同一法、モーリーの定理、作図不可能問題(11/25授業)

 同一法とは、「A⇒B」が真であり、かつ性質Bをもつものが唯一であるならば、「B⇒A」という逆定理も成り立つという、数学における証明手法のひとつです。今日の授業では最初に生徒さんに幾何の証明問題を解いてもらいました。実はこの問題は真正面から解こうとすると多くの計算を要するのですが、同一法を使って解けば一瞬で証明できるというものでした。同一法は、三平方の定理の逆やチェバの定理の逆など、さまざまな場面で使えます。
 数学における証明方法は、同一法のほかに、対偶法、背理法、数学的帰納法があります。授業では、背理法を使った√2が無理数であることの証明を確認しました。
 モーリーの定理とは、「三角形のそれぞれの内角の三等分線の交点のうち、辺に近い三点を結んでできる三角形は正三角形である」という定理です。
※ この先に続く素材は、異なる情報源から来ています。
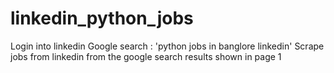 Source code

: # linkedin_python_jobs
Login into linkedin
Google search : 'python jobs in banglore linkedin' 
Scrape jobs from linkedin from the google search results shown in page 1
この定理はあまり実用的ではありませんが、その芸術性の高さを僕は気に入っており、体験授業で前回紹介していました。そこで今回の授業ではこの定理の同一法を使った証明を示しました(時間がなかったので概略だけしか解説できず、完全な証明はプリントで配りました)。モーリーの定理にはこのほかにもさまざまな解法が存在するので、ぜひチャレンジしてみてください。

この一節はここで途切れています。